Definition
An inspection program developed by an aircraft operator and approved by the FAA that takes the place of the standard 100-hour or annual inspection requirements. It specifies the items to be inspected, the intervals between inspections, and the procedures to be followed. Approved Inspection Systems are commonly used by air carriers, large or turbine-powered aircraft operators, and certain commercial operations.
Plain English
A custom inspection plan that an operator writes and the FAA signs off on. Once approved, the operator follows that plan instead of the regular annual or 100-hour inspection schedule that applies to most general aviation aircraft.
Context Anchor
Seen in aircraft maintenance, repair station manuals, FAA inspections, and records showing how maintenance work was inspected before release.
Derivation
Approved comes from a Latin root meaning to prove or give formal acceptance. Inspection comes from a Latin root meaning to look into.

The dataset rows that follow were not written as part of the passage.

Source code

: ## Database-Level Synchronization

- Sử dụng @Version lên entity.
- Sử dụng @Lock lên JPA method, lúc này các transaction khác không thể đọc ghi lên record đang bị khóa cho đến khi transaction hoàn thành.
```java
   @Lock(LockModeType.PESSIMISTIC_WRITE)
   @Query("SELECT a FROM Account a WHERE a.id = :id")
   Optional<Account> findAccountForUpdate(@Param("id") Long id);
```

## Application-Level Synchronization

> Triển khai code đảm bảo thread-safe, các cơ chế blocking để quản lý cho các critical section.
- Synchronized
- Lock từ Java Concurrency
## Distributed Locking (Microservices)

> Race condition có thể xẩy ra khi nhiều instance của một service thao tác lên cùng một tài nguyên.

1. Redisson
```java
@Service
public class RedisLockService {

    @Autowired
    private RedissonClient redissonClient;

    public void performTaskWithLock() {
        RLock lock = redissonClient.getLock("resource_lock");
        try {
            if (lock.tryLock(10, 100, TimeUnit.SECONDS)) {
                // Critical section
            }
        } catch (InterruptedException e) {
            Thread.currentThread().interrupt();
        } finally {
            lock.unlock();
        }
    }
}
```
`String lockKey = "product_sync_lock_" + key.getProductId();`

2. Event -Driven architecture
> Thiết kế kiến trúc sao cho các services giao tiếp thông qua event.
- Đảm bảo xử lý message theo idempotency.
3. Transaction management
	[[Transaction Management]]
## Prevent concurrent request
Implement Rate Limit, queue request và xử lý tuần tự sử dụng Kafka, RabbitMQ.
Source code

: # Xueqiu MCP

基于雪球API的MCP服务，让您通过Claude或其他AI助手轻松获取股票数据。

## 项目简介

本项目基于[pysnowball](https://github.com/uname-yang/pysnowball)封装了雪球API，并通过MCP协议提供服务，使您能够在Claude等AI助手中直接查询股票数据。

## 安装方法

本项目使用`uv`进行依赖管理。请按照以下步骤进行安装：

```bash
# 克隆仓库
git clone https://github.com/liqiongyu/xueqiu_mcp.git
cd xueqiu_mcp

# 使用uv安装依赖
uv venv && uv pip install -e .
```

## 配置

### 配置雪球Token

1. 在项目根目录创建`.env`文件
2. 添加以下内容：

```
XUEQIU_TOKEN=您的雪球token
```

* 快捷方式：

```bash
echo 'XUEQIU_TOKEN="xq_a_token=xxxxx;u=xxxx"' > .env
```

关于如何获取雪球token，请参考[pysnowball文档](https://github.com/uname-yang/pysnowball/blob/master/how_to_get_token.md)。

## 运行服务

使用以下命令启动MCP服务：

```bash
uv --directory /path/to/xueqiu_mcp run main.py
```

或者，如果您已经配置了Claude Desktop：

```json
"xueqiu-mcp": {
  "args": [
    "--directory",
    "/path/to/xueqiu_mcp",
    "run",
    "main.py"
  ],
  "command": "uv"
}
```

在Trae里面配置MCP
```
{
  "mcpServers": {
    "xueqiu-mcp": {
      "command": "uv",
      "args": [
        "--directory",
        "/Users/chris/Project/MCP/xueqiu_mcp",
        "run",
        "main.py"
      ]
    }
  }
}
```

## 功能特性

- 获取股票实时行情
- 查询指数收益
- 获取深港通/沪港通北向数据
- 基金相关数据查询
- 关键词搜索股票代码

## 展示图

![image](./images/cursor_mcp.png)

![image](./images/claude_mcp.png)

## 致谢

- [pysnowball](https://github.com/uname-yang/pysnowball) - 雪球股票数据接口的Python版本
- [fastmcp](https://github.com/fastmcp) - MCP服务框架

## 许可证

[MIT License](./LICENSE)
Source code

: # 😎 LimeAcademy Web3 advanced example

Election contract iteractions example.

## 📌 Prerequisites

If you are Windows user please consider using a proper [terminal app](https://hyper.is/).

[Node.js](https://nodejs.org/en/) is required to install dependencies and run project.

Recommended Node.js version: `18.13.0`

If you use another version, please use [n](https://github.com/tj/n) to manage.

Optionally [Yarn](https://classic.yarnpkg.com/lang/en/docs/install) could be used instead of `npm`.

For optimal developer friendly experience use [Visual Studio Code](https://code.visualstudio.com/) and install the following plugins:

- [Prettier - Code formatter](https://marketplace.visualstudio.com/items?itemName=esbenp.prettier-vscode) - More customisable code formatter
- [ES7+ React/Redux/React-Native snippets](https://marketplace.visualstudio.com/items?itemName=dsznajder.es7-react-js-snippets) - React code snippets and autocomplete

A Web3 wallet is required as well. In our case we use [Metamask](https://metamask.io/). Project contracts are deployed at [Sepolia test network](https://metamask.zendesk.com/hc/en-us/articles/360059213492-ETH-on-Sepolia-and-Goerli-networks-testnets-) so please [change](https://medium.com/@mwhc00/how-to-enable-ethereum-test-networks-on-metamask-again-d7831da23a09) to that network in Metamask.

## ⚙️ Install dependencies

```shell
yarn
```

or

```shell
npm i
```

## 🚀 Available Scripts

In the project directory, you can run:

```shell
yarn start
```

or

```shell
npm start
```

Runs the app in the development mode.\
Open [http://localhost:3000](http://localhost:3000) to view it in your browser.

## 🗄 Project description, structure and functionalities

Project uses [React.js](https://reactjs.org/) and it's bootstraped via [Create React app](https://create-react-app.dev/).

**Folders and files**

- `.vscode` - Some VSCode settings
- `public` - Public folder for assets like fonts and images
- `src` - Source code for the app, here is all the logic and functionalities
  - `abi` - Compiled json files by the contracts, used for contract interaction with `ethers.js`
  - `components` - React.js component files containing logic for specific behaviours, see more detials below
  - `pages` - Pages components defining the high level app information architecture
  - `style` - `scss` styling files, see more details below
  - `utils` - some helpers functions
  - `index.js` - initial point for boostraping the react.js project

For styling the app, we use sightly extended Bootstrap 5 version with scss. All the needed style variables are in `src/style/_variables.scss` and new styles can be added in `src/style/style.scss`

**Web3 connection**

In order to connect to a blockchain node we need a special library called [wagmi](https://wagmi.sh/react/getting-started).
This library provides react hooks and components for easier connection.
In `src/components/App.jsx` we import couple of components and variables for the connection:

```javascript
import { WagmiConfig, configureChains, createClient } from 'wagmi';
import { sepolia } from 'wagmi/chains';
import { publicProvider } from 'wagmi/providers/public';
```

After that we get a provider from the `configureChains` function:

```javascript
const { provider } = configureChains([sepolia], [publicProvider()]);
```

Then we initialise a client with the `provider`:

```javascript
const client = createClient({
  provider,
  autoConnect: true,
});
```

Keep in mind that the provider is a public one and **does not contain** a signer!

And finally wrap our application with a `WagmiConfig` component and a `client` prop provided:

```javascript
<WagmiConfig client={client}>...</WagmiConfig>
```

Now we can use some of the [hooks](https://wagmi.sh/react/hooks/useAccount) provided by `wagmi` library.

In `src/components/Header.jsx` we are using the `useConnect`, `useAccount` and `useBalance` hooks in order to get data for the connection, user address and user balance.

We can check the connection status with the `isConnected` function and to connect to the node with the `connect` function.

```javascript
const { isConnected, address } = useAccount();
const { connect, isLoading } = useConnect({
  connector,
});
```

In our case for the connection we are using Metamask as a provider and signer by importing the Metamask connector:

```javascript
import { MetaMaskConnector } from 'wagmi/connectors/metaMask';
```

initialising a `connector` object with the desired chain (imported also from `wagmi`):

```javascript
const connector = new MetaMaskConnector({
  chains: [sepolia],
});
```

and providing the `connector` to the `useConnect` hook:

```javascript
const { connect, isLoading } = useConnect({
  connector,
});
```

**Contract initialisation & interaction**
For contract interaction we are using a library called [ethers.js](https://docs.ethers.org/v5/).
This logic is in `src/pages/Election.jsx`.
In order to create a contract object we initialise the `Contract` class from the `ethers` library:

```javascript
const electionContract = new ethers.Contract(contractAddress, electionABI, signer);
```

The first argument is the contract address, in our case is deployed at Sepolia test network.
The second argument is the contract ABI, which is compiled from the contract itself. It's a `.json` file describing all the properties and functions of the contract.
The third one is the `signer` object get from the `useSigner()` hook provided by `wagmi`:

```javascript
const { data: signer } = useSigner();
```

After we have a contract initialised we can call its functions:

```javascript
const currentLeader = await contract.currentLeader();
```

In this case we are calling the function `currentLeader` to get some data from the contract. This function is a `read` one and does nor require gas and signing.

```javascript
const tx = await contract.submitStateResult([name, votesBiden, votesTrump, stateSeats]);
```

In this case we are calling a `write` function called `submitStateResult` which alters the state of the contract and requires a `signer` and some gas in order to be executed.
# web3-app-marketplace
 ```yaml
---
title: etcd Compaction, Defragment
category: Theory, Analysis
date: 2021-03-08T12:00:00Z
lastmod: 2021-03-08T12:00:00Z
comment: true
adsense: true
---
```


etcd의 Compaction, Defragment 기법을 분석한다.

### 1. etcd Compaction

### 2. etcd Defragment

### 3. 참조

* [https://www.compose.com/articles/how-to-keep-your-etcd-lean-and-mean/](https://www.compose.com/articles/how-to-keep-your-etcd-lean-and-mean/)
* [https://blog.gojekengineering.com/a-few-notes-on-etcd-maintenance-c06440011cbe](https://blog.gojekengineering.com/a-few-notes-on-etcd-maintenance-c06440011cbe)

In this term, the useful idea is not a casual look-over; it is a formally accepted system for checking maintenance work.
Why Pilots Care
Allows tailored inspection schedules that match actual aircraft usage while remaining fully legal and airworthy.
Intuition Check
Approved does not just mean someone at the shop thinks the process is good. Here it means the FAA has accepted the inspection system, and the organization must follow it as written.
Example Sentence 1
The charter operator maintains its King Airs under an Approved Inspection System rather than performing standard annual inspections.
Example Sentence 2
All entries in the logbook referenced the Approved Inspection System to document compliance during the pre-purchase review.